Overvalued Dollar Is Sell Signal for Unabashed EM Bull Pictet
(Bloomberg) -- Pictet Asset Management is flashing its love for emerging markets and disdain for the dollar.
It’s not embarrassed to say it.
The reasoning’s simple. The U.S. currency is “as richly valued as it’s been for at least a quarter of a century,” according to Luca Paolini, chief strategist at the $516 billion Geneva-based money manager in a note on Friday. The greenback is overbought and “vulnerable to a correction,” he wrote.
The firm is snubbing the dollar -- and clinging to local EM bonds that last week marked a 240-day slide, the longest stretch in a decade, as greenback strength deepens a selloff in developing markets.
Underscoring its conviction, the firm is upping exposure to the euro to neutral from underweight. Meanwhile, currency risk reversals point to waning dollar strength versus the yen over three months.

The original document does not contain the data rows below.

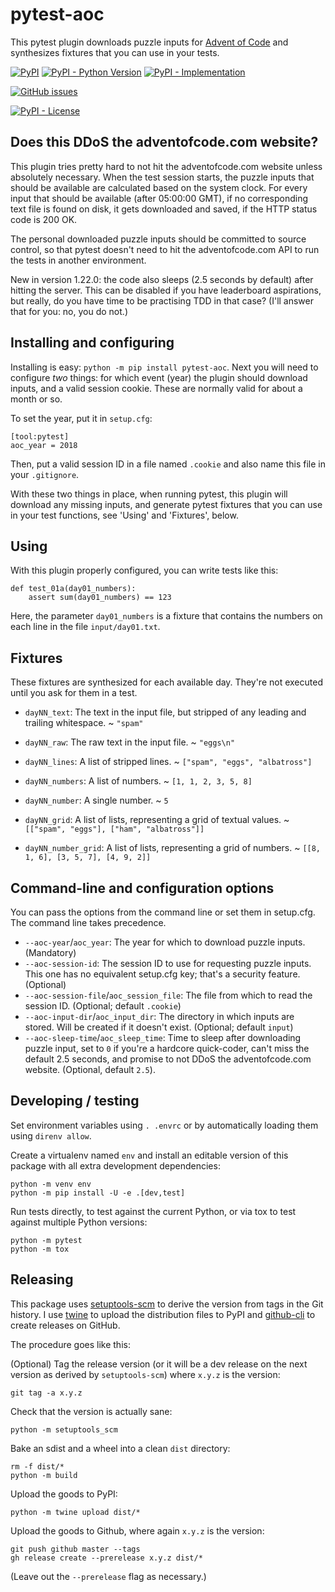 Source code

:# pytest-aoc

This pytest plugin downloads puzzle inputs for [Advent of Code][] and
synthesizes fixtures that you can use in your tests.

[![PyPI](https://img.shields.io/pypi/v/pytest-aoc?style=flat-square)][pypi]
[![PyPI - Python Version](https://img.shields.io/pypi/pyversions/pytest-aoc?style=flat-square)][pypi]
[![PyPI - Implementation](https://img.shields.io/pypi/implementation/pytest-aoc?style=flat-square)][pypi]

[![GitHub issues](https://img.shields.io/github/issues/j0057/pytest-aoc?style=flat-square)][issues]

[![PyPI - License](https://img.shields.io/pypi/l/pytest-aoc?style=flat-square)][license]

[Advent of Code]: https://adventofcode.com/

[pypi]: https://pypi.org/project/pytest-aoc
[issues]: https://github.com/j0057/pytest-aoc/issues
[license]: ./LICENSE

## Does this DDoS the adventofcode.com website?

This plugin tries pretty hard to not hit the adventofcode.com website unless
absolutely necessary. When the test session starts, the puzzle inputs that
should be available are calculated based on the system clock. For every input
that should be available (after 05:00:00 GMT), if no corresponding text file is
found on disk, it gets downloaded and saved, if the HTTP status code is 200 OK.

The personal downloaded puzzle inputs should be committed to source control, so
that pytest doesn't need to hit the adventofcode.com API to run the tests in
another environment.

New in version 1.22.0: the code also sleeps (2.5 seconds by default) after
hitting the server. This can be disabled if you have leaderboard aspirations,
but really, do you have time to be practising TDD in that case? (I'll answer
that for you: no, you do not.)

## Installing and configuring

Installing is easy: `python -m pip install pytest-aoc`. Next you will need to configure
_two_ things: for which event (year) the plugin should download inputs, and a
valid session cookie. These are normally valid for about a month or so.

To set the year, put it in `setup.cfg`:

    [tool:pytest]
    aoc_year = 2018

Then, put a valid session ID in a file named `.cookie` and also name this file
in your `.gitignore`.

With these two things in place, when running pytest, this plugin will download
any missing inputs, and generate pytest fixtures that you can use in your test
functions, see 'Using' and 'Fixtures', below.

## Using

With this plugin properly configured, you can write tests like this:

    def test_01a(day01_numbers):
        assert sum(day01_numbers) == 123

Here, the parameter `day01_numbers` is a fixture that contains the numbers on
each line in the file `input/day01.txt`.

## Fixtures

These fixtures are synthesized for each available day. They're not executed
until you ask for them in a test.

- `dayNN_text`: The text in the input file, but stripped of any leading and trailing whitespace.
  ~ `"spam"`

- `dayNN_raw`: The raw text in the input file.
  ~ `"eggs\n"`

- `dayNN_lines`: A list of stripped lines.
  ~ `["spam", "eggs", "albatross"]`

- `dayNN_numbers`: A list of numbers.
  ~ `[1, 1, 2, 3, 5, 8]`

- `dayNN_number`: A single number.
  ~ `5`

- `dayNN_grid`: A list of lists, representing a grid of textual values.
  ~ `[["spam", "eggs"], ["ham", "albatross"]]`

- `dayNN_number_grid`: A list of lists, representing a grid of numbers.
  ~ `[[8, 1, 6], [3, 5, 7], [4, 9, 2]]`

## Command-line and configuration options

You can pass the options from the command line or set them in setup.cfg. The
command line takes precedence.

- `--aoc-year`/`aoc_year`: The year for which to download puzzle inputs.
  (Mandatory)
- `--aoc-session-id`: The session ID to use for requesting puzzle inputs. This
  one has no equivalent setup.cfg key; that's a security feature. (Optional)
- `--aoc-session-file`/`aoc_session_file`: The file from which to read the
  session ID. (Optional; default `.cookie`)
- `--aoc-input-dir`/`aoc_input_dir`: The directory in which inputs are stored.
  Will be created if it doesn't exist. (Optional; default `input`)
- `--aoc-sleep-time`/`aoc_sleep_time`: Time to sleep after downloading puzzle
  input, set to `0` if you're a hardcore quick-coder, can't miss the default
  2.5 seconds, and promise to not DDoS the adventofcode.com website. (Optional,
  default `2.5`).

## Developing / testing

Set environment variables using `. .envrc` or by automatically loading them
using `direnv allow`.

Create a virtualenv named `env` and install an editable version of this package
with all extra development dependencies:

    python -m venv env
    python -m pip install -U -e .[dev,test]

Run tests directly, to test against the current Python, or via tox to test
against multiple Python versions:

    python -m pytest
    python -m tox

## Releasing

This package uses [setuptools-scm][] to derive the version from tags in the
Git history. I use [twine][] to upload the distribution files to PyPI and
[github-cli][] to create releases on GitHub.

The procedure goes like this:

(Optional) Tag the release version (or it will be a dev release on the next version as
derived by `setuptools-scm`) where `x.y.z` is the version:

    git tag -a x.y.z

Check that the version is actually sane:

    python -m setuptools_scm

Bake an sdist and a wheel into a clean `dist` directory:

    rm -f dist/*
    python -m build

Upload the goods to PyPI:

    python -m twine upload dist/*

Upload the goods to Github, where again `x.y.z` is the version:

    git push github master --tags
    gh release create --prerelease x.y.z dist/*

(Leave out the `--prerelease` flag as necessary.)

[setuptools-scm]: https://pypi.org/project/setuptools-scm/
[twine]: https://pypi.org/project/twine/
[github-cli]: https://cli.github.com/

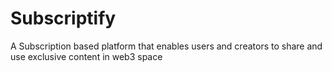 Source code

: # Subscriptify

A Subscription based platform that enables users and creators to share and use exclusive content in web3 space

##
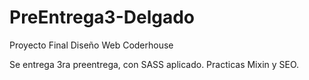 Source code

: # PreEntrega3-Delgado
Proyecto Final Diseño Web Coderhouse

Se entrega 3ra preentrega, con SASS aplicado.
Practicas Mixin y SEO.


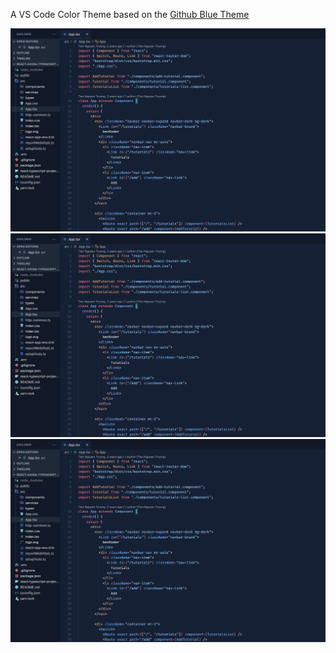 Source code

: A VS Code Color Theme based on the [Github Blue Theme](https://github.com/larxx/github-blue) 

![Demo Image (TS)](https://raw.githubusercontent.com/Michael-Vol/Stypt-Theme/b688d02981aa1bfa08fedc70e47bf1853b42dd0e/demo.png)
![Demo Image (CSS)](https://raw.githubusercontent.com/Michael-Vol/Stypt-Theme/b688d02981aa1bfa08fedc70e47bf1853b42dd0e/demo.png)
![Demo Image (JSON)](https://raw.githubusercontent.com/Michael-Vol/Stypt-Theme/b688d02981aa1bfa08fedc70e47bf1853b42dd0e/demo.png) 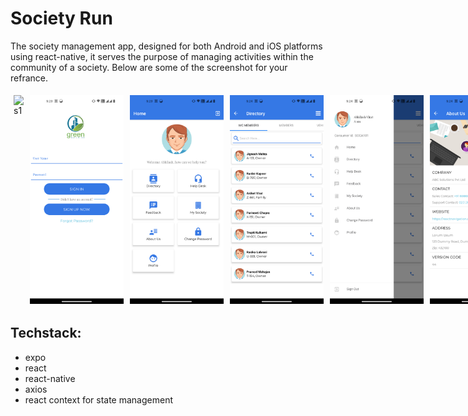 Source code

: # Society Run

The society management app, designed for both Android and iOS platforms using react-native, it serves the purpose of managing activities within the community of a society.
Below are some of the screenshot for your refrance.

<div style="display:flex;">
<img src="./docs/recording.gif" alt="s1" width="150px" style="margin:5px" />
<img src="./docs/s1.png" alt="s1" width="150px" style="margin:5px" />
<img src="./docs/s2.png" alt="s2" width="150px" style="margin:5px" />
<img src="./docs/s3.png" alt="s3" width="150px" style="margin:5px" />
<img src="./docs/s4.png" alt="s4" width="150px" style="margin:5px" />
<img src="./docs/s5.png" alt="s5" width="150px" style="margin:5px" />
<img src="./docs/s6.png" alt="s6" width="150px" style="margin:5px" />
<img src="./docs/s7.png" alt="s7" width="150px" style="margin:5px" />
<img src="./docs/s8.png" alt="s8" width="150px" style="margin:5px" />
<img src="./docs/s9.png" alt="s9" width="150px" style="margin:5px" />
</div>

## Techstack:

- expo
- react
- react-native
- axios
- react context for state management
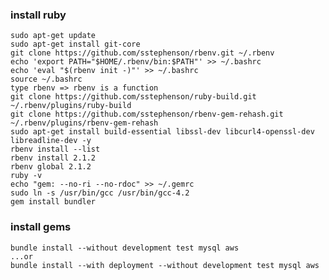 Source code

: ### install ruby

    sudo apt-get update
    sudo apt-get install git-core
    git clone https://github.com/sstephenson/rbenv.git ~/.rbenv
    echo 'export PATH="$HOME/.rbenv/bin:$PATH"' >> ~/.bashrc
    echo 'eval "$(rbenv init -)"' >> ~/.bashrc
    source ~/.bashrc
    type rbenv => rbenv is a function
    git clone https://github.com/sstephenson/ruby-build.git ~/.rbenv/plugins/ruby-build
    git clone https://github.com/sstephenson/rbenv-gem-rehash.git ~/.rbenv/plugins/rbenv-gem-rehash
    sudo apt-get install build-essential libssl-dev libcurl4-openssl-dev libreadline-dev -y
    rbenv install --list
    rbenv install 2.1.2
    rbenv global 2.1.2
    ruby -v
    echo "gem: --no-ri --no-rdoc" >> ~/.gemrc
    sudo ln -s /usr/bin/gcc /usr/bin/gcc-4.2
    gem install bundler
    
### install gems

    bundle install --without development test mysql aws
    ...or
    bundle install --with deployment --without development test mysql aws
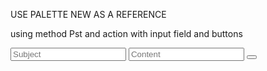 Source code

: USE PALETTE NEW AS A REFERENCE

using method Pst and action with input field and buttons 

<form action="/plattes" method="POST">
        <input type="text" name="subject" placeholder="Subject">
        <input type="text" name="content" placeholder="Content">
        <button type="submit"></button> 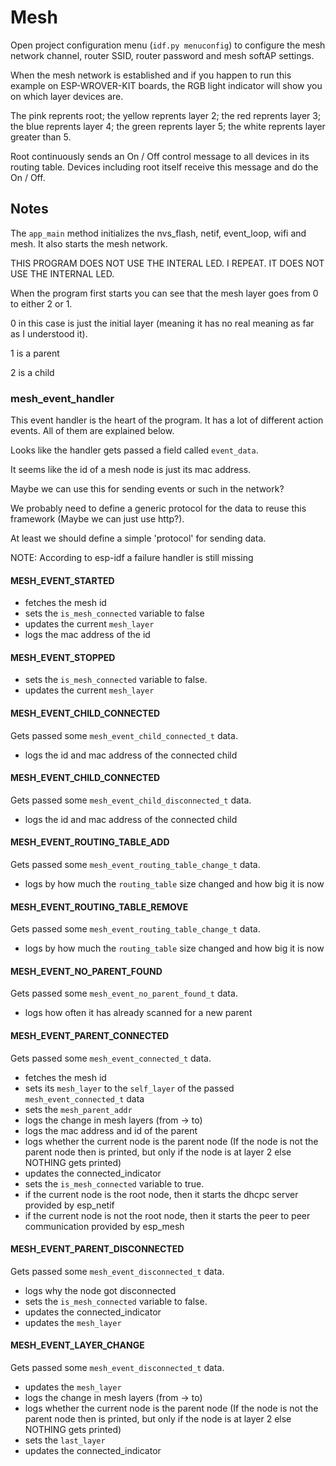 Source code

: # Mesh 
Open project configuration menu (`idf.py menuconfig`) to configure the mesh network channel, router SSID, router password and mesh softAP settings.

When the mesh network is established and if you happen to run this example on ESP-WROVER-KIT boards, the RGB light indicator will show you on which layer devices are.

The pink reprents root; the yellow reprents layer 2; the red reprents layer 3; the blue reprents layer 4; the green reprents layer 5; the white reprents layer greater than 5.

Root continuously sends an On / Off control message to all devices in its routing table. Devices including root itself receive this message and do the On / Off.


## Notes

The `app_main` method initializes the nvs_flash, netif, event_loop, wifi and mesh.
It also starts the mesh network.

THIS PROGRAM DOES NOT USE THE INTERAL LED. I REPEAT. IT DOES NOT USE THE INTERNAL LED.

When the program first starts you can see that the mesh layer goes from 0 to either 2 or 1.

0 in this case is just the initial layer (meaning it has no real meaning as far as I understood it).

1 is a parent

2 is a child

### mesh_event_handler

This event handler is the heart of the program. It has a lot of different action events. All of them are explained below.

Looks like the handler gets passed a field called `event_data`. 

It seems like the id of a mesh node is just its mac address.

Maybe we can use this for sending events or such in the network?

We probably need to define a generic protocol for the data to reuse this framework (Maybe we can just use http?).

At least we should define a simple 'protocol' for sending data.

NOTE: According to esp-idf a failure handler is still missing

#### MESH_EVENT_STARTED

* fetches the mesh id
* sets the `is_mesh_connected` variable to false
* updates the current `mesh_layer`
* logs the mac address of the id

#### MESH_EVENT_STOPPED

* sets the `is_mesh_connected` variable to false.
* updates the current `mesh_layer`

#### MESH_EVENT_CHILD_CONNECTED

Gets passed some `mesh_event_child_connected_t` data.

* logs the id and mac address of the connected child

#### MESH_EVENT_CHILD_CONNECTED

Gets passed some `mesh_event_child_disconnected_t` data.

* logs the id and mac address of the connected child

#### MESH_EVENT_ROUTING_TABLE_ADD

Gets passed some `mesh_event_routing_table_change_t` data.

* logs by how much the `routing_table` size changed and how big it is now

#### MESH_EVENT_ROUTING_TABLE_REMOVE

Gets passed some `mesh_event_routing_table_change_t` data.

* logs by how much the `routing_table` size changed and how big it is now

#### MESH_EVENT_NO_PARENT_FOUND

Gets passed some `mesh_event_no_parent_found_t` data.

* logs how often it has already scanned for a new parent

#### MESH_EVENT_PARENT_CONNECTED

Gets passed some `mesh_event_connected_t` data.

* fetches the mesh id 
* sets its `mesh_layer` to the `self_layer` of the passed `mesh_event_connected_t` data
* sets the `mesh_parent_addr`
* logs the change in mesh layers (from -> to)
* logs the mac address and id of the parent
* logs whether the current node is the parent node (If the node is not the parent node then <layer2> is printed, but only if the node is at layer 2 else NOTHING gets printed)
* updates the connected_indicator
* sets the `is_mesh_connected` variable to true.
* if the current node is the root node, then it starts the dhcpc server provided by esp_netif
* if the current node is not the root node, then it starts the peer to peer communication provided by esp_mesh

#### MESH_EVENT_PARENT_DISCONNECTED

Gets passed some `mesh_event_disconnected_t` data.

* logs why the node got disconnected
* sets the `is_mesh_connected` variable to false.
* updates the connected_indicator
* updates the `mesh_layer`

#### MESH_EVENT_LAYER_CHANGE

Gets passed some `mesh_event_disconnected_t` data.

* updates the `mesh_layer`
* logs the change in mesh layers (from -> to)
* logs whether the current node is the parent node (If the node is not the parent node then <layer2> is printed, but only if the node is at layer 2 else NOTHING gets printed)
* sets the `last_layer`
* updates the connected_indicator
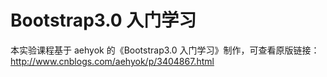 # Bootstrap3.0 入门学习

本实验课程基于 aehyok 的《Bootstrap3.0 入门学习》制作，可查看原版链接：http://www.cnblogs.com/aehyok/p/3404867.html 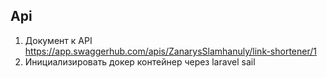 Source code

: ## Api

1. Документ к API https://app.swaggerhub.com/apis/ZanarysSlamhanuly/link-shortener/1
2. Инициализировать докер контейнер через laravel sail
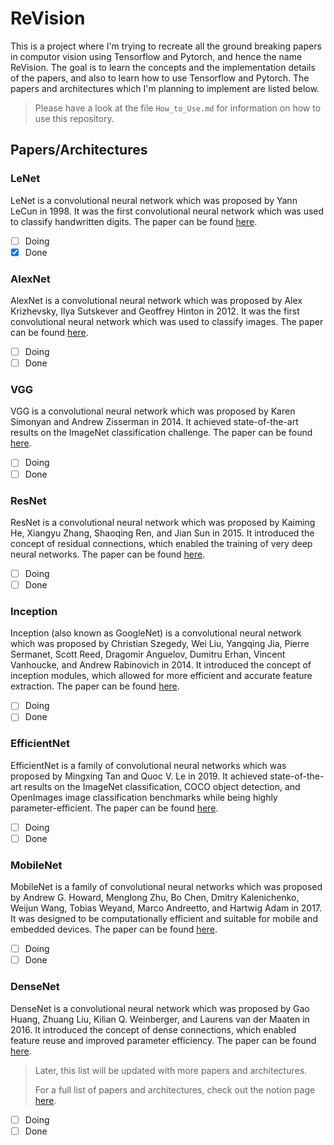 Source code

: # ReVision

This is a project where I'm trying to recreate all the ground breaking papers in computor vision using Tensorflow and Pytorch, and hence the name ReVision. The goal is to learn the concepts and the implementation details of the papers, and also to learn how to use Tensorflow and Pytorch. The papers and architectures which I'm planning to implement are listed below.

> Please have a look at the file `How_to_Use.md` for information on how to use this repository.

## Papers/Architectures

### LeNet

LeNet is a convolutional neural network which was proposed by Yann LeCun in 1998. It was the first convolutional neural network which was used to classify handwritten digits. The paper can be found [here](http://yann.lecun.com/exdb/publis/pdf/lecun-01a.pdf).

- [ ] Doing
- [x] Done

### AlexNet

AlexNet is a convolutional neural network which was proposed by Alex Krizhevsky, Ilya Sutskever and Geoffrey Hinton in 2012. It was the first convolutional neural network which was used to classify images. The paper can be found [here](https://papers.nips.cc/paper/4824-imagenet-classification-with-deep-convolutional-neural-networks.pdf).

- [ ] Doing
- [ ] Done

### VGG

VGG is a convolutional neural network which was proposed by Karen Simonyan and Andrew Zisserman in 2014. It achieved state-of-the-art results on the ImageNet classification challenge. The paper can be found [here](https://arxiv.org/pdf/1409.1556.pdf).

- [ ] Doing
- [ ] Done

### ResNet

ResNet is a convolutional neural network which was proposed by Kaiming He, Xiangyu Zhang, Shaoqing Ren, and Jian Sun in 2015. It introduced the concept of residual connections, which enabled the training of very deep neural networks. The paper can be found [here](https://arxiv.org/pdf/1512.03385.pdf).

- [ ] Doing
- [ ] Done

### Inception

Inception (also known as GoogleNet) is a convolutional neural network which was proposed by Christian Szegedy, Wei Liu, Yangqing Jia, Pierre Sermanet, Scott Reed, Dragomir Anguelov, Dumitru Erhan, Vincent Vanhoucke, and Andrew Rabinovich in 2014. It introduced the concept of inception modules, which allowed for more efficient and accurate feature extraction. The paper can be found [here](https://arxiv.org/pdf/1409.4842.pdf).

- [ ] Doing
- [ ] Done

### EfficientNet

EfficientNet is a family of convolutional neural networks which was proposed by Mingxing Tan and Quoc V. Le in 2019. It achieved state-of-the-art results on the ImageNet classification, COCO object detection, and OpenImages image classification benchmarks while being highly parameter-efficient. The paper can be found [here](https://arxiv.org/pdf/1905.11946.pdf).

- [ ] Doing
- [ ] Done

### MobileNet

MobileNet is a family of convolutional neural networks which was proposed by Andrew G. Howard, Menglong Zhu, Bo Chen, Dmitry Kalenichenko, Weijun Wang, Tobias Weyand, Marco Andreetto, and Hartwig Adam in 2017. It was designed to be computationally efficient and suitable for mobile and embedded devices. The paper can be found [here](https://arxiv.org/pdf/1704.04861.pdf).

- [ ] Doing
- [ ] Done

### DenseNet

DenseNet is a convolutional neural network which was proposed by Gao Huang, Zhuang Liu, Kilian Q. Weinberger, and Laurens van der Maaten in 2016. It introduced the concept of dense connections, which enabled feature reuse and improved parameter efficiency. The paper can be found [here](https://arxiv.org/pdf/1608.06993.pdf).

> Later, this list will be updated with more papers and architectures.
>
> For a full list of papers and architectures, check out the notion page [here](https://swamp-water-c4a.notion.site/10a70e2c390f4e119cb709b712d3b168?v=8224d1d9652e48fd83100ab516a228d3).

- [ ] Doing
- [ ] Done
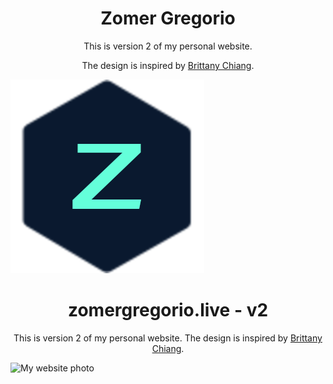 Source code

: <h1 align="center">Zomer Gregorio</h1>
<p align="center">This is version 2 of my personal website.</p>
<p align="center">The design is inspired by <a href="https://github.com/bchiang7/v4" target="_blank">Brittany Chiang</a>.</p>



<img src="https://raw.githubusercontent.com/zomeru/zomergregorio/main/img/logo.png" alt="Logo" />
<h1 align="center">zomergregorio.live - v2</h1>
<p align="center">This is version 2 of my personal website. The design is inspired by <a href="https://github.com/bchiang7/v4" target="_blank">Brittany Chiang</a>.</p>
<img src="https://i.imgur.com/radNSTM.png" alt="My website photo" />
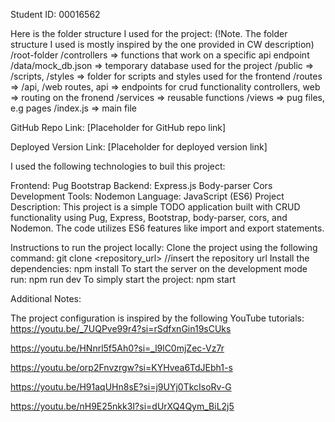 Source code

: Student ID: 00016562

Here is the folder structure I used for the project:
(!Note. The folder structure I used is mostly inspired by the one provided in CW description)
/root-folder
/controllers => functions that work on a specific api endpoint
/data/mock_db.json => temporary database used for the project
/public => /scripts, /styles => folder for scripts and styles used for the frontend
/routes => /api, /web routes, api => endpoints for crud functionality controllers, web => routing on the fronend
/services => reusable functions
/views => pug files, e.g pages
/index.js => main file

GitHub Repo Link: [Placeholder for GitHub repo link]

Deployed Version Link: [Placeholder for deployed version link]

I used the following technologies to buil this project:

Frontend:
Pug
Bootstrap
Backend:
Express.js
Body-parser
Cors
Development Tools:
Nodemon
Language: JavaScript (ES6)
Project Description:
This project is a simple TODO application built with CRUD functionality using Pug, Express, Bootstrap, body-parser, cors, and Nodemon. The code utilizes ES6 features like import and export statements.

Instructions to run the project locally:
Clone the project using the following command:
git clone <repository_url> //insert the repository url
Install the dependencies:
npm install
To start the server on the development mode run:
npm run dev
To simply start the project:
npm start

Additional Notes:

The project configuration is inspired by the following YouTube tutorials:
https://youtu.be/_7UQPve99r4?si=rSdfxnGin19sCUks

https://youtu.be/HNnrl5f5Ah0?si=_l9lC0mjZec-Vz7r

https://youtu.be/orp2Fnvzrgw?si=KYHvea6TdJEbh1-s

https://youtu.be/H91aqUHn8sE?si=j9UYj0TkcIsoRv-G

https://youtu.be/nH9E25nkk3I?si=dUrXQ4Qym_BiL2j5

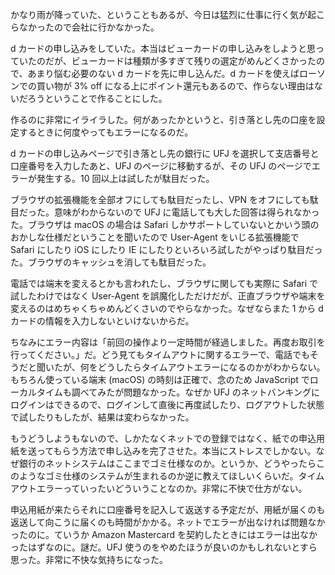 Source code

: かなり雨が降っていた、ということもあるが、今日は猛烈に仕事に行く気が起こらなかったので会社に行かなかった。

d カードの申し込みをしていた。本当はビューカードの申し込みをしようと思っていたのだが、ビューカードは種類が多すぎて残りの選定がめんどくさかったので、あまり悩む必要のない d カードを先に申し込んだ。d カードを使えばローソンでの買い物が 3% off になる上にポイント還元もあるので、作らない理由はないだろうということで作ることにした。

作るのに非常にイライラした。何があったかというと、引き落とし先の口座を設定するときに何度やってもエラーになるのだ。

d カードの申し込みページで引き落とし先の銀行に UFJ を選択して支店番号と口座番号を入力したあと、UFJ のページに移動するが、その UFJ のページでエラーが発生する。10 回以上は試したが駄目だった。

ブラウザの拡張機能を全部オフにしても駄目だったし、VPN をオフにしても駄目だった。意味がわからないので UFJ に電話しても大した回答は得られなかった。ブラウザは macOS の場合は Safari しかサポートしていないとかいう頭のおかしな仕様だということを聞いたので User-Agent をいじる拡張機能で Safari にしたり iOS にしたり IE にしたりといろいろ試したがやっぱり駄目だった。ブラウザのキャッシュを消しても駄目だった。

電話では端末を変えるとかも言われたし、ブラウザに関しても実際に Safari で試したわけではなく User-Agent を誤魔化しただけだが、正直ブラウザや端末を変えるのはめちゃくちゃめんどくさいのでやらなかった。なぜならまた 1 から d カードの情報を入力しないといけないからだ。

ちなみにエラー内容は「前回の操作より一定時間が経過しました。再度お取引を行ってください。」だ。どう見てもタイムアウトに関するエラーで、電話でもそうだと聞いたが、何をどうしたらタイムアウトエラーになるのかがわからない。もちろん使っている端末 (macOS) の時刻は正確で、念のため JavaScript でローカルタイムも調べてみたが問題なかった。なぜか UFJ のネットバンキングにログインはできるので、ログインして直後に再度試したり、ログアウトした状態で試したりもしたが、結果は変わらなかった。

もうどうしようもないので、しかたなくネットでの登録ではなく、紙での申込用紙を送ってもらう方法で申し込みを完了させた。本当にストレスでしかない。なぜ銀行のネットシステムはここまでゴミ仕様なのか。というか、どうやったらこのようなゴミ仕様のシステムが生まれるのか逆に教えてほしいくらいだ。タイムアウトエラーっていったいどういうことなのか。非常に不快で仕方がない。

申込用紙が来たらそれに口座番号を記入して返送する予定だが、用紙が届くのも返送して向こうに届くのも時間がかかる。ネットでエラーが出なければ問題なかったのに。ていうか Amazon Mastercard を契約したときにはエラーは出なかったはずなのに。謎だ。UFJ 使うのをやめたほうが良いのかもしれないとすら思った。非常に不快な気持ちになった。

By conventional measures, the greenback is trading over 10 percent above its 10-year average in real effective terms, according to the International Monetary Fund. Meanwhile, the Federal Reserve’s trade-weighted dollar index has climbed to within 4 percent of its 2002 record high.
“A weaker dollar should be good for emerging-market local debt, on which we retain an overweight position,” Paolini wrote. “The greenback’s ascent may have run its course.”
Valuations also point to relief for feeble EMs, according to Paolini. Meanwhile, China is being proactive against the U.S. tariff threat, pumping monetary stimulus that it may supplement with fiscal easing, according to the strategist.
The firm’s other positions include:
- Overweight Treasuries as a volatility hedge
- Overweight gold given over-extended shorts
- Negative on European and U.S. equities because of “poor value”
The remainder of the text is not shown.